Bugün olan bitenin özeti saklı bu fotoğrafta:

Muktedirler, daha insani şartlar isteyen Kürtlere çok kızıyorlar ve ölümler üreten sistemi değiştirceklerine Kürtleri değiştirmeye uğraşıyorlar.

Kürtler, insanlık sofrasına onurlarıyla oturabilmek adına, ölümle sonuçlanacağını defalarca görmelerine rağmen 'kayarak ölme' seçeneğini kullanmaya mahkum ediliyor.

Su ile terbiye edilemeyen Suriye, cihat ile terbiye edilmeye çalışılıyor.

Dokunulur olmak
"Şimdi bizi Meclis'e çağırıyorlar. 'Gelin dertlerimizi buradan anlatın' diyorlar. Ben de Atatürk Barajında kurulan 'özel masa'yı hatırlıyorum. Meclis bu haliyle şinayet edeni de bölücü ilan edecek bir özel masa durumunda. Bunları dile getirince dokunulur oluyorsunuz. Maazallah, hırsıza-uğursuza bend olan dokunulmazlık, bize gelince 'terör örgütü propagandası' gibi ebegümeci bir kavramla anında berhava aoluyor. Sorun sadece içerideki vekillerimizi almaktan ibaret değildir. Bizlerin, sorunu çözme iradesi için çalışırken içeri alınmamızın da önüne geçmektir.
İnsanlar yaşasınlar, altımıza bir bahçe kılınmış olan yeryüzü sofrasında birlikte doysunlar istiyorum. Kaşıların, kilitlerin, orduların, muhafızların, savaşların olmadığı bir dünya düşlüyorum.
Bu yüzden ve bu vaatle vekil oldum.

Gözaltına alınabiliriz
İşte şimdi meydanlarda yoksullarla birlikte gaz ve bombaya maruz kalıyorum. Polisin hedef gözeterek otobüsümüzün içine sıktığı bombaya karşı, bir yaşlı Kürt kadını bize siper olabiliyor medyanlarda. Meclis şimdilik bu güveni vermiyor, sabıkası var.
Bunları savunacağımız şartlar sağlanmadan Meclis'e gidersek tekme-tokat gözaltına alınabiliriz. İçerideki vekillerin bırakılması bu güvencelerden birisidir.

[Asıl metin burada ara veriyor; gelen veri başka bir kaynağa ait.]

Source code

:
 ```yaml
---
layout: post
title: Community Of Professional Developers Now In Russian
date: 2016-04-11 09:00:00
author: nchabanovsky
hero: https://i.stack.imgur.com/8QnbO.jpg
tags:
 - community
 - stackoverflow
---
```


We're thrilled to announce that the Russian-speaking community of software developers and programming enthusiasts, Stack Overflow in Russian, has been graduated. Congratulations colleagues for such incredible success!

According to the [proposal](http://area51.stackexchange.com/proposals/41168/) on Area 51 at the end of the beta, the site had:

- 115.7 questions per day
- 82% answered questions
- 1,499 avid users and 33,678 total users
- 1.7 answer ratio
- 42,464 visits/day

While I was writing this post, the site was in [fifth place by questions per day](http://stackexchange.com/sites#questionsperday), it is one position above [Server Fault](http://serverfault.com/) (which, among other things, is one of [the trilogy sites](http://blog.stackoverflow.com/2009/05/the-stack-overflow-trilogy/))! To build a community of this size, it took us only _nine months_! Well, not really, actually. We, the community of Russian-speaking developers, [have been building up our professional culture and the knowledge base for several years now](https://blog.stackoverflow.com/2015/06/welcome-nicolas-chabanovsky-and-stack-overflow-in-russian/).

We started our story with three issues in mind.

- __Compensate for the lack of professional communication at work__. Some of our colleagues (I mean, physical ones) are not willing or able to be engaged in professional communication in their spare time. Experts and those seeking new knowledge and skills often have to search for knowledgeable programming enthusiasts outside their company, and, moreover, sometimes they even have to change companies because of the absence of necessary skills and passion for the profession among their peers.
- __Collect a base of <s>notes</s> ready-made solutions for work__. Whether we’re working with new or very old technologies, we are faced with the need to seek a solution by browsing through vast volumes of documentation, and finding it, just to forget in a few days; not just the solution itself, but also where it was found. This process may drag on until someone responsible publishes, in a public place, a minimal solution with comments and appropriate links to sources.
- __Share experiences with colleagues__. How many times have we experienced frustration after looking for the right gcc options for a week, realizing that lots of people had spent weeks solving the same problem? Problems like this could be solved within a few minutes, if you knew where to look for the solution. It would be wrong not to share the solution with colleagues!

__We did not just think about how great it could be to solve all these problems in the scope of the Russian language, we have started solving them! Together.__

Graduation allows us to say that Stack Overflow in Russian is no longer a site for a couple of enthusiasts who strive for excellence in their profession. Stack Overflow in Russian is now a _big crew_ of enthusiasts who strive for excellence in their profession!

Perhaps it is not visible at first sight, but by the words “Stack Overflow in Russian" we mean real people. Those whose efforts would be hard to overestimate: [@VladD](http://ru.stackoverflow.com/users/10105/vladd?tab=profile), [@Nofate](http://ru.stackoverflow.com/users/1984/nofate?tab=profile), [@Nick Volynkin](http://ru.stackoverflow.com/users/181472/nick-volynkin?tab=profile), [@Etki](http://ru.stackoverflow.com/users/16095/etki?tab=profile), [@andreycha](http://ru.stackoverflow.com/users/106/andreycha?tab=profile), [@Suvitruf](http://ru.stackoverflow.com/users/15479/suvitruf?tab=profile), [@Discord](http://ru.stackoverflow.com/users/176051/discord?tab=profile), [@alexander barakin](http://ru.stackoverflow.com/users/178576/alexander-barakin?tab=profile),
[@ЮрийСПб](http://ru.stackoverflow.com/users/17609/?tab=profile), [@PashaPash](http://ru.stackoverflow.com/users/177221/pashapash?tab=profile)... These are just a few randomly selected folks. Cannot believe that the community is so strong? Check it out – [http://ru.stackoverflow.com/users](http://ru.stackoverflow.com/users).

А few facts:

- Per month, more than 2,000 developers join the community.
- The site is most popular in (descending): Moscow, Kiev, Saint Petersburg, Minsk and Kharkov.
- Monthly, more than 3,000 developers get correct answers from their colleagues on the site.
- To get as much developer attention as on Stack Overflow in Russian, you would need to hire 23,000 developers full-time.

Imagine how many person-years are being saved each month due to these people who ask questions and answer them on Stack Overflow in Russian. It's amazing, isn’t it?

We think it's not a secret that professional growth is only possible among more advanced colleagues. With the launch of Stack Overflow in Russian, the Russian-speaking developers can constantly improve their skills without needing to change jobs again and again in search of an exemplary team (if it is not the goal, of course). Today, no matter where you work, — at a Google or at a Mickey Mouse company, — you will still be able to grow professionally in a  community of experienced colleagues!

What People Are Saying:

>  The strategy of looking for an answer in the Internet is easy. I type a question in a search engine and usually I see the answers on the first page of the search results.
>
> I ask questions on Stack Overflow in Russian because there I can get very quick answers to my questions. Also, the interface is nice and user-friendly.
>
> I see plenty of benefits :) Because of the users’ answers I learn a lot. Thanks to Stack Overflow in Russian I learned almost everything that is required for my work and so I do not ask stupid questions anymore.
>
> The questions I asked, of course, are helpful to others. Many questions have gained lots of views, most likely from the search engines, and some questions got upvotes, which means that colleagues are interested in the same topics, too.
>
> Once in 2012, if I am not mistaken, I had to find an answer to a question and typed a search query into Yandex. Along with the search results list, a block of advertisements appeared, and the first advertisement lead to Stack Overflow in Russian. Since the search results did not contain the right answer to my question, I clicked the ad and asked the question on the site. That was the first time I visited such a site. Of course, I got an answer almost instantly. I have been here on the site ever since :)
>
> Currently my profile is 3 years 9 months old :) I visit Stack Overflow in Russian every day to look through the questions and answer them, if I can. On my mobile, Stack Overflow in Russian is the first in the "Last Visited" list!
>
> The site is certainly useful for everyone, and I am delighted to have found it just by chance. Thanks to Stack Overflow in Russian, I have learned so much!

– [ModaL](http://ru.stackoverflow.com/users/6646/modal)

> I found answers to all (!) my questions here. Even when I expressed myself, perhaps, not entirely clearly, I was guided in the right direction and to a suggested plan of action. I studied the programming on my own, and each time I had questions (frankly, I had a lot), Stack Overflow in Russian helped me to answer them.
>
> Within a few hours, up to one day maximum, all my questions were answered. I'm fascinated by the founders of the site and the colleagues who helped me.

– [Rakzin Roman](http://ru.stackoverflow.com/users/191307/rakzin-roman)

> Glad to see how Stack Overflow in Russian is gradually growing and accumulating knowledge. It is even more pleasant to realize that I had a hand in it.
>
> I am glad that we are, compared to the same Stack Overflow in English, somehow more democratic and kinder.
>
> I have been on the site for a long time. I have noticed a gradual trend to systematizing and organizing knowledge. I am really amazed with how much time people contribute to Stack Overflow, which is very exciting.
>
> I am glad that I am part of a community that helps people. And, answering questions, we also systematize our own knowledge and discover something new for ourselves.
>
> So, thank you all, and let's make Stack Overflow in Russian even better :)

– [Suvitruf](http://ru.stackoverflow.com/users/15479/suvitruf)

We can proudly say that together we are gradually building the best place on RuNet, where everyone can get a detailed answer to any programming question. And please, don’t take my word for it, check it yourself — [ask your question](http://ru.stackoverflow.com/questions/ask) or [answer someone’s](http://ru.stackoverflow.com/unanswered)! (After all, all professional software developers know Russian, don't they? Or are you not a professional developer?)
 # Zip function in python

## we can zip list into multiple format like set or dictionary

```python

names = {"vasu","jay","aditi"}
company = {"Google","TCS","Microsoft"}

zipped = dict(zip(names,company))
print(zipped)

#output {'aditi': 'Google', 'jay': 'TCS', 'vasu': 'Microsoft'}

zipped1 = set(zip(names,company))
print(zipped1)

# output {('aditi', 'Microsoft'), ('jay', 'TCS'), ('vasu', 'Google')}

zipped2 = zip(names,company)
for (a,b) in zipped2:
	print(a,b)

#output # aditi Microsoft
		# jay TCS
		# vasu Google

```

Bu şartlar sağlanmadan olabilecekler bu heykelde özetlenmiştir.

Yüzlerce insan canını kaybedecek, insanı çevresiyle düşünmeden tasarladığınız medeniyete çamur dolacaktır.

Ben ileride bütün cinayetleri bir 'kaza' sayarak "Ölmeseydik ne iyiydi" demek ve dedirtmek istemiyorum.